» **SOURCE MATERIAL**:

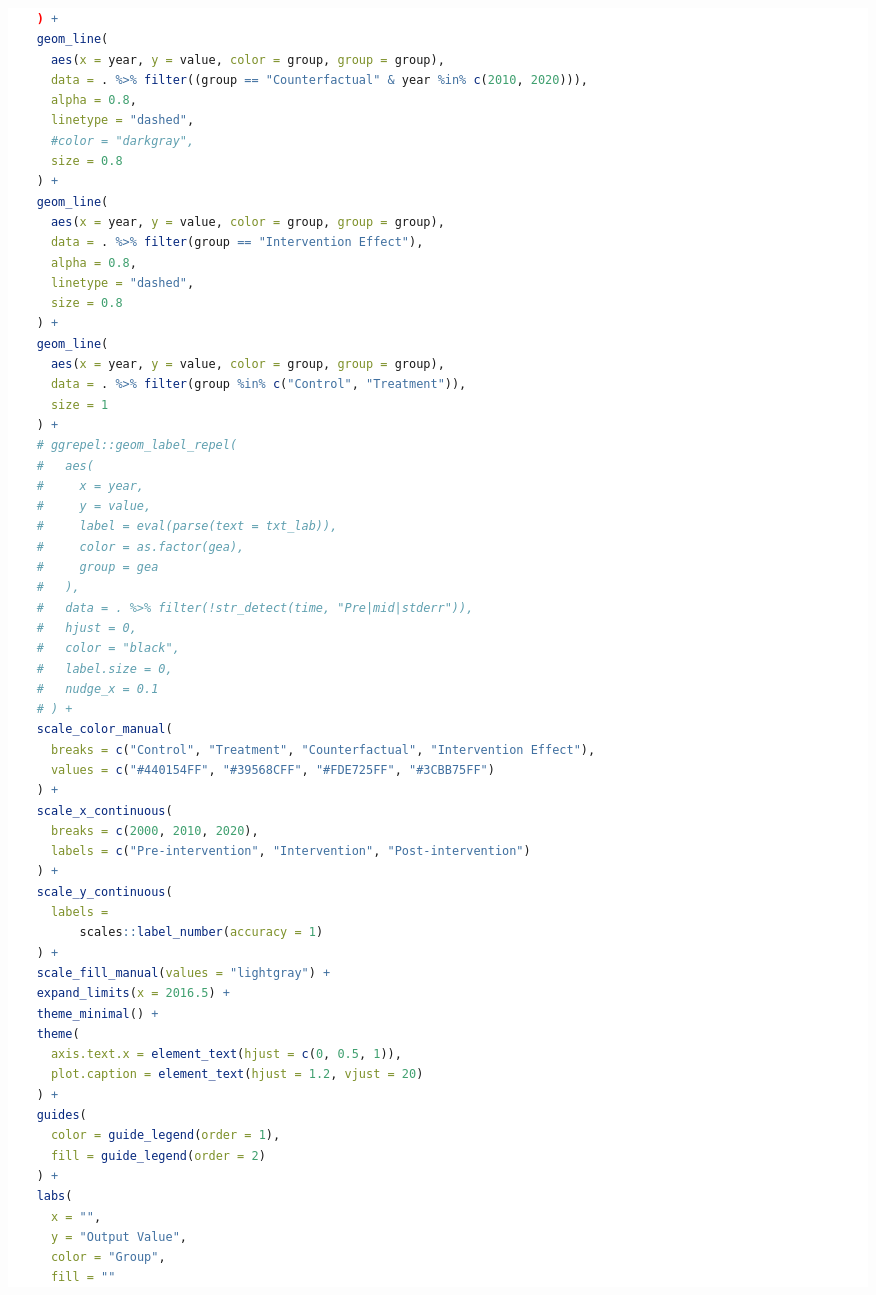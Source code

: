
 ``` r
    ) +
    geom_line(
      aes(x = year, y = value, color = group, group = group),
      data = . %>% filter((group == "Counterfactual" & year %in% c(2010, 2020))),
      alpha = 0.8,
      linetype = "dashed",
      #color = "darkgray",
      size = 0.8
    ) +
    geom_line(
      aes(x = year, y = value, color = group, group = group),
      data = . %>% filter(group == "Intervention Effect"),
      alpha = 0.8,
      linetype = "dashed",
      size = 0.8
    ) +
    geom_line(
      aes(x = year, y = value, color = group, group = group), 
      data = . %>% filter(group %in% c("Control", "Treatment")), 
      size = 1
    ) +
    # ggrepel::geom_label_repel(
    #   aes(
    #     x = year, 
    #     y = value, 
    #     label = eval(parse(text = txt_lab)), 
    #     color = as.factor(gea), 
    #     group = gea
    #   ), 
    #   data = . %>% filter(!str_detect(time, "Pre|mid|stderr")), 
    #   hjust = 0, 
    #   color = "black", 
    #   label.size = 0,
    #   nudge_x = 0.1
    # ) + 
    scale_color_manual(
      breaks = c("Control", "Treatment", "Counterfactual", "Intervention Effect"), 
      values = c("#440154FF", "#39568CFF", "#FDE725FF", "#3CBB75FF")
    ) + 
    scale_x_continuous(
      breaks = c(2000, 2010, 2020), 
      labels = c("Pre-intervention", "Intervention", "Post-intervention")
    ) + 
    scale_y_continuous(
      labels = 
          scales::label_number(accuracy = 1)
    ) + 
    scale_fill_manual(values = "lightgray") + 
    expand_limits(x = 2016.5) + 
    theme_minimal() + 
    theme(
      axis.text.x = element_text(hjust = c(0, 0.5, 1)), 
      plot.caption = element_text(hjust = 1.2, vjust = 20)
    ) + 
    guides(
      color = guide_legend(order = 1),
      fill = guide_legend(order = 2)
    ) +
    labs(
      x = "", 
      y = "Output Value", 
      color = "Group", 
      fill = ""
```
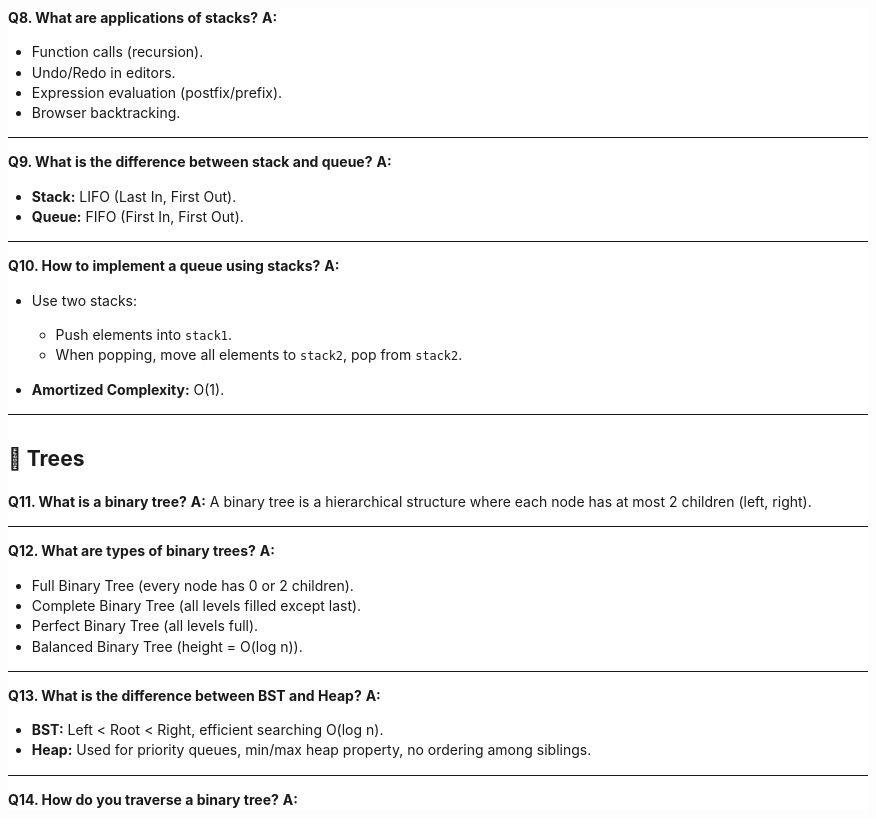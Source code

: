 **Q8. What are applications of stacks?**
**A:**

* Function calls (recursion).
* Undo/Redo in editors.
* Expression evaluation (postfix/prefix).
* Browser backtracking.

---

**Q9. What is the difference between stack and queue?**
**A:**

* **Stack:** LIFO (Last In, First Out).
* **Queue:** FIFO (First In, First Out).

---

**Q10. How to implement a queue using stacks?**
**A:**

* Use two stacks:

  * Push elements into `stack1`.
  * When popping, move all elements to `stack2`, pop from `stack2`.
* **Amortized Complexity:** O(1).

---

## 🔹 Trees

**Q11. What is a binary tree?**
**A:**
A binary tree is a hierarchical structure where each node has at most 2 children (left, right).

---

**Q12. What are types of binary trees?**
**A:**

* Full Binary Tree (every node has 0 or 2 children).
* Complete Binary Tree (all levels filled except last).
* Perfect Binary Tree (all levels full).
* Balanced Binary Tree (height = O(log n)).

---

**Q13. What is the difference between BST and Heap?**
**A:**

* **BST:** Left < Root < Right, efficient searching O(log n).
* **Heap:** Used for priority queues, min/max heap property, no ordering among siblings.

---

**Q14. How do you traverse a binary tree?**
**A:**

» **PROBLEM DESCRIPTION**: Please output every record above exactly as written, leaving out the pictures.

» **REPLY TO THE EXERCISE**:
Source code

:
 ``` r
    ) +
    geom_line(
      aes(x = year, y = value, color = group, group = group),
      data = . %>% filter((group == "Counterfactual" & year %in% c(2010, 2020))),
      alpha = 0.8,
      linetype = "dashed",
      #color = "darkgray",
      size = 0.8
    ) +
    geom_line(
      aes(x = year, y = value, color = group, group = group),
      data = . %>% filter(group == "Intervention Effect"),
      alpha = 0.8,
      linetype = "dashed",
      size = 0.8
    ) +
    geom_line(
      aes(x = year, y = value, color = group, group = group), 
      data = . %>% filter(group %in% c("Control", "Treatment")), 
      size = 1
    ) +
    # ggrepel::geom_label_repel(
    #   aes(
    #     x = year, 
    #     y = value, 
    #     label = eval(parse(text = txt_lab)), 
    #     color = as.factor(gea), 
    #     group = gea
    #   ), 
    #   data = . %>% filter(!str_detect(time, "Pre|mid|stderr")), 
    #   hjust = 0, 
    #   color = "black", 
    #   label.size = 0,
    #   nudge_x = 0.1
    # ) + 
    scale_color_manual(
      breaks = c("Control", "Treatment", "Counterfactual", "Intervention Effect"), 
      values = c("#440154FF", "#39568CFF", "#FDE725FF", "#3CBB75FF")
    ) + 
    scale_x_continuous(
      breaks = c(2000, 2010, 2020), 
      labels = c("Pre-intervention", "Intervention", "Post-intervention")
    ) + 
    scale_y_continuous(
      labels = 
          scales::label_number(accuracy = 1)
    ) + 
    scale_fill_manual(values = "lightgray") + 
    expand_limits(x = 2016.5) + 
    theme_minimal() + 
    theme(
      axis.text.x = element_text(hjust = c(0, 0.5, 1)), 
      plot.caption = element_text(hjust = 1.2, vjust = 20)
    ) + 
    guides(
      color = guide_legend(order = 1),
      fill = guide_legend(order = 2)
    ) +
    labs(
      x = "", 
      y = "Output Value", 
      color = "Group", 
      fill = ""
```
Source code

: **Q8. What are applications of stacks?**
**A:**

* Function calls (recursion).
* Undo/Redo in editors.
* Expression evaluation (postfix/prefix).
* Browser backtracking.

---

**Q9. What is the difference between stack and queue?**
**A:**

* **Stack:** LIFO (Last In, First Out).
* **Queue:** FIFO (First In, First Out).

---

**Q10. How to implement a queue using stacks?**
**A:**

* Use two stacks:

  * Push elements into `stack1`.
  * When popping, move all elements to `stack2`, pop from `stack2`.
* **Amortized Complexity:** O(1).

---

## 🔹 Trees

**Q11. What is a binary tree?**
**A:**
A binary tree is a hierarchical structure where each node has at most 2 children (left, right).

---

**Q12. What are types of binary trees?**
**A:**

* Full Binary Tree (every node has 0 or 2 children).
* Complete Binary Tree (all levels filled except last).
* Perfect Binary Tree (all levels full).
* Balanced Binary Tree (height = O(log n)).

---

**Q13. What is the difference between BST and Heap?**
**A:**

* **BST:** Left < Root < Right, efficient searching O(log n).
* **Heap:** Used for priority queues, min/max heap property, no ordering among siblings.

---

**Q14. How do you traverse a binary tree?**
**A:**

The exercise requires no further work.